[Source records]
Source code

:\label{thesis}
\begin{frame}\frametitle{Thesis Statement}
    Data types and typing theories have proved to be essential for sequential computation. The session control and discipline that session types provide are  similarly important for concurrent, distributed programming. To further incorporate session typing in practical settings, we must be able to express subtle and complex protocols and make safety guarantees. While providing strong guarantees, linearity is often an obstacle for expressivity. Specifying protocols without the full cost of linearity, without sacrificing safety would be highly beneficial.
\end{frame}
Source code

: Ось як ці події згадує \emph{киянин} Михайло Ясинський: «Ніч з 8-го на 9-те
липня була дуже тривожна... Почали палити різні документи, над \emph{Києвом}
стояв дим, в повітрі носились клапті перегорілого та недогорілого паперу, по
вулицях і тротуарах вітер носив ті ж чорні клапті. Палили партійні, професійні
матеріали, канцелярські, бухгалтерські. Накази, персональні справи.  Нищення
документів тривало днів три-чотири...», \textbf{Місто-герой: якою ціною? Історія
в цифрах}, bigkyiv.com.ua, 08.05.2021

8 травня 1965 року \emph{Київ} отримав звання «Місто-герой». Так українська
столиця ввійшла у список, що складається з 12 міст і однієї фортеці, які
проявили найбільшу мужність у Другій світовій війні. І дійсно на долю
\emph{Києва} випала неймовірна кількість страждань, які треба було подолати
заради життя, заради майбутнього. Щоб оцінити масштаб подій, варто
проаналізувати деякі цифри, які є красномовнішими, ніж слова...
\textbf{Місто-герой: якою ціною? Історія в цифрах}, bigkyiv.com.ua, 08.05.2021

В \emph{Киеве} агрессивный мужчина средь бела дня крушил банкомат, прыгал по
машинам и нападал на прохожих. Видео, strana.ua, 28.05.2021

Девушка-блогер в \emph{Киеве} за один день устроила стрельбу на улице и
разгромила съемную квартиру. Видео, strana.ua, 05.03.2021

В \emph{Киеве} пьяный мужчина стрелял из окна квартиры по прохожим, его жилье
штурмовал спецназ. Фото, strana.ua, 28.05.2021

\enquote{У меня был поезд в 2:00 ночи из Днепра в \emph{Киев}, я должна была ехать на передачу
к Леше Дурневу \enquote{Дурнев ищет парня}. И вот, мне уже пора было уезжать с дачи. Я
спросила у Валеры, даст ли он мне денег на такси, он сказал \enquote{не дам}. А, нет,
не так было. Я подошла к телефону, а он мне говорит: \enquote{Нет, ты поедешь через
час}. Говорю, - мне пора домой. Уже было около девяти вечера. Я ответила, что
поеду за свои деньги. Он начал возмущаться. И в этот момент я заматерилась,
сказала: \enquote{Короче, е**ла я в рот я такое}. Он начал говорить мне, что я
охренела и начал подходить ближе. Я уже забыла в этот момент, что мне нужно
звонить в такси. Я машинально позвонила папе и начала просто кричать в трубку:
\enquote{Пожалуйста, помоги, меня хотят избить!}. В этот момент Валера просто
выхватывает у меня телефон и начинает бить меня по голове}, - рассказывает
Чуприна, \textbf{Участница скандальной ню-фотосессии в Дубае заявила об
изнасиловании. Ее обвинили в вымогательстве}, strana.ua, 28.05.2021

=== PROBLEM REQUIREMENTS ===
Repeat the data in its entirety, exactly as written.

=== REPLY ===
Source code

:\label{thesis}
\begin{frame}\frametitle{Thesis Statement}
    Data types and typing theories have proved to be essential for sequential computation. The session control and discipline that session types provide are  similarly important for concurrent, distributed programming. To further incorporate session typing in practical settings, we must be able to express subtle and complex protocols and make safety guarantees. While providing strong guarantees, linearity is often an obstacle for expressivity. Specifying protocols without the full cost of linearity, without sacrificing safety would be highly beneficial.
\end{frame}
Source code

: Ось як ці події згадує \emph{киянин} Михайло Ясинський: «Ніч з 8-го на 9-те
липня була дуже тривожна... Почали палити різні документи, над \emph{Києвом}
стояв дим, в повітрі носились клапті перегорілого та недогорілого паперу, по
вулицях і тротуарах вітер носив ті ж чорні клапті. Палили партійні, професійні
матеріали, канцелярські, бухгалтерські. Накази, персональні справи.  Нищення
документів тривало днів три-чотири...», \textbf{Місто-герой: якою ціною? Історія
в цифрах}, bigkyiv.com.ua, 08.05.2021

8 травня 1965 року \emph{Київ} отримав звання «Місто-герой». Так українська
столиця ввійшла у список, що складається з 12 міст і однієї фортеці, які
проявили найбільшу мужність у Другій світовій війні. І дійсно на долю
\emph{Києва} випала неймовірна кількість страждань, які треба було подолати
заради життя, заради майбутнього. Щоб оцінити масштаб подій, варто
проаналізувати деякі цифри, які є красномовнішими, ніж слова...
\textbf{Місто-герой: якою ціною? Історія в цифрах}, bigkyiv.com.ua, 08.05.2021

В \emph{Киеве} агрессивный мужчина средь бела дня крушил банкомат, прыгал по
машинам и нападал на прохожих. Видео, strana.ua, 28.05.2021

Девушка-блогер в \emph{Киеве} за один день устроила стрельбу на улице и
разгромила съемную квартиру. Видео, strana.ua, 05.03.2021

В \emph{Киеве} пьяный мужчина стрелял из окна квартиры по прохожим, его жилье
штурмовал спецназ. Фото, strana.ua, 28.05.2021

\enquote{У меня был поезд в 2:00 ночи из Днепра в \emph{Киев}, я должна была ехать на передачу
к Леше Дурневу \enquote{Дурнев ищет парня}. И вот, мне уже пора было уезжать с дачи. Я
спросила у Валеры, даст ли он мне денег на такси, он сказал \enquote{не дам}. А, нет,
не так было. Я подошла к телефону, а он мне говорит: \enquote{Нет, ты поедешь через
час}. Говорю, - мне пора домой. Уже было около девяти вечера. Я ответила, что
поеду за свои деньги. Он начал возмущаться. И в этот момент я заматерилась,
сказала: \enquote{Короче, е**ла я в рот я такое}. Он начал говорить мне, что я
охренела и начал подходить ближе. Я уже забыла в этот момент, что мне нужно
звонить в такси. Я машинально позвонила папе и начала просто кричать в трубку:
\enquote{Пожалуйста, помоги, меня хотят избить!}. В этот момент Валера просто
выхватывает у меня телефон и начинает бить меня по голове}, - рассказывает
Чуприна, \textbf{Участница скандальной ню-фотосессии в Дубае заявила об
изнасиловании. Ее обвинили в вымогательстве}, strana.ua, 28.05.2021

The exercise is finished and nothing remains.